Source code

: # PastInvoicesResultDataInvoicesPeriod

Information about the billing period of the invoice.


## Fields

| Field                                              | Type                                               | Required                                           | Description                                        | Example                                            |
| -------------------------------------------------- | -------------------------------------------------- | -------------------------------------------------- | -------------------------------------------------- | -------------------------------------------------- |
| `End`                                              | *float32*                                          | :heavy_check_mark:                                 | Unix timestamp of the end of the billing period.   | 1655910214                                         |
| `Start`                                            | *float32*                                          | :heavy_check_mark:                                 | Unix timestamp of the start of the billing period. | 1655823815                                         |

::::::

_WORK ORDER_: Each line above should be copied exactly, with no line missing.

_ANSWER BOX_:
Source code

: # PastInvoicesResultDataInvoicesPeriod

Information about the billing period of the invoice.


## Fields

| Field                                              | Type                                               | Required                                           | Description                                        | Example                                            |
| -------------------------------------------------- | -------------------------------------------------- | -------------------------------------------------- | -------------------------------------------------- | -------------------------------------------------- |
| `End`                                              | *float32*                                          | :heavy_check_mark:                                 | Unix timestamp of the end of the billing period.   | 1655910214                                         |
| `Start`                                            | *float32*                                          | :heavy_check_mark:                                 | Unix timestamp of the start of the billing period. | 1655823815                                         |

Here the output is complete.